### EXERCISE
Where a line of the entries holds the string "アドインは", copy that line.

(Stored data)
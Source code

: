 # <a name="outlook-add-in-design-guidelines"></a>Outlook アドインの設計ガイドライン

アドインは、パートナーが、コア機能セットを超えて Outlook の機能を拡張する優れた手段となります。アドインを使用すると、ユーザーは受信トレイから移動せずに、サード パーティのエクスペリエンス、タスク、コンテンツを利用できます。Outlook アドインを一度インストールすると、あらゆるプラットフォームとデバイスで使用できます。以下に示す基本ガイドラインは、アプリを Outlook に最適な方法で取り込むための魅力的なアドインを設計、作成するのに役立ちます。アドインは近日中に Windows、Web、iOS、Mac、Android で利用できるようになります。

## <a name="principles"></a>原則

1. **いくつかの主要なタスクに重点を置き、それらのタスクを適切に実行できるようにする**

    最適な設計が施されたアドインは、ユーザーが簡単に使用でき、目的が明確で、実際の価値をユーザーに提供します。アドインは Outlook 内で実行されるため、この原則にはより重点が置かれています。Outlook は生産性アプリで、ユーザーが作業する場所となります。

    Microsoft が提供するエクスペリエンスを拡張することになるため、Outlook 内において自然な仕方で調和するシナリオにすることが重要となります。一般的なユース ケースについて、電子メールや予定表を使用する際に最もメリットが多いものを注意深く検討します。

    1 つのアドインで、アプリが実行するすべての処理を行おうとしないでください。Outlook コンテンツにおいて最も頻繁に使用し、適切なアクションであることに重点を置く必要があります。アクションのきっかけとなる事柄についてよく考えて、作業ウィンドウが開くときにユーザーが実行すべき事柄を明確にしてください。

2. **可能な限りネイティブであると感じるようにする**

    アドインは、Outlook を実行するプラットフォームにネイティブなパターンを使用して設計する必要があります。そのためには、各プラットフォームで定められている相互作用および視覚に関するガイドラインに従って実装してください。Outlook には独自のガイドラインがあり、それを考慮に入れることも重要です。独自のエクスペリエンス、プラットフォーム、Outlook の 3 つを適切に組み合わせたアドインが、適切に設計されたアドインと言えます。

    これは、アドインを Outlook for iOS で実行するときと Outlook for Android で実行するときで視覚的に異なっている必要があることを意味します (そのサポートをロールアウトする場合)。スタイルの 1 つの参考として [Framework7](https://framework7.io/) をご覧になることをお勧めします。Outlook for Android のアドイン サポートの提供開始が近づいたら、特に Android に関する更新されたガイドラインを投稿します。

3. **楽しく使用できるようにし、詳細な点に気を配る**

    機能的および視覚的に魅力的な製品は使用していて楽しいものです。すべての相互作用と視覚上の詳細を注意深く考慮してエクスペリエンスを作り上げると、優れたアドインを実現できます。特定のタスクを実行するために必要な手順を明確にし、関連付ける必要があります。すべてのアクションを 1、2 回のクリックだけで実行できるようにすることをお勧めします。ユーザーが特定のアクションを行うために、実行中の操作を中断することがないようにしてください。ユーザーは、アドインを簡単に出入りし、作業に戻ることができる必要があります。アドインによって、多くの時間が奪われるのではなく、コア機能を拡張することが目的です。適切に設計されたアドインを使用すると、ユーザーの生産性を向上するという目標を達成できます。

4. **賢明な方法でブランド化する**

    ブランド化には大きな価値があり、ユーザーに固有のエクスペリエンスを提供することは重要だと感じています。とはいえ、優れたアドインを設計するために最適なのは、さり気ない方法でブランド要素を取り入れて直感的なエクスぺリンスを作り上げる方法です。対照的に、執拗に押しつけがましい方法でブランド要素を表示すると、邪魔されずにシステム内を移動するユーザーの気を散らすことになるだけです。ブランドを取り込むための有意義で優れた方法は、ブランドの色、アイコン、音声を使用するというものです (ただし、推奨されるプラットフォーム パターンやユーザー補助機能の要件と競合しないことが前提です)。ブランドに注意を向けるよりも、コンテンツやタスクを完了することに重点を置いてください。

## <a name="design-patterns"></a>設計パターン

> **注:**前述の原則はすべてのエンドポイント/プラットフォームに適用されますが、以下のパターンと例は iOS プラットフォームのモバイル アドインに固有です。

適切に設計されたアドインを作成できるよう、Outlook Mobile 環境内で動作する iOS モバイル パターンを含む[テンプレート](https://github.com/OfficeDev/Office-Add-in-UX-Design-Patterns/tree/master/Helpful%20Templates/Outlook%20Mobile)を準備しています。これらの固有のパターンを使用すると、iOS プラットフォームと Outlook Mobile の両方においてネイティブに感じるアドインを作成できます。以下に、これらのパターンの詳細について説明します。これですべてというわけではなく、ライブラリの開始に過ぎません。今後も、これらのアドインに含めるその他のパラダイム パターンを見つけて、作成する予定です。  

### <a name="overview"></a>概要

### ANSWER BELOW
アドインは、パートナーが、コア機能セットを超えて Outlook の機能を拡張する優れた手段となります。アドインを使用すると、ユーザーは受信トレイから移動せずに、サード パーティのエクスペリエンス、タスク、コンテンツを利用できます。Outlook アドインを一度インストールすると、あらゆるプラットフォームとデバイスで使用できます。以下に示す基本ガイドラインは、アプリを Outlook に最適な方法で取り込むための魅力的なアドインを設計、作成するのに役立ちます。アドインは近日中に Windows、Web、iOS、Mac、Android で利用できるようになります。
    最適な設計が施されたアドインは、ユーザーが簡単に使用でき、目的が明確で、実際の価値をユーザーに提供します。アドインは Outlook 内で実行されるため、この原則にはより重点が置かれています。Outlook は生産性アプリで、ユーザーが作業する場所となります。
    アドインは、Outlook を実行するプラットフォームにネイティブなパターンを使用して設計する必要があります。そのためには、各プラットフォームで定められている相互作用および視覚に関するガイドラインに従って実装してください。Outlook には独自のガイドラインがあり、それを考慮に入れることも重要です。独自のエクスペリエンス、プラットフォーム、Outlook の 3 つを適切に組み合わせたアドインが、適切に設計されたアドインと言えます。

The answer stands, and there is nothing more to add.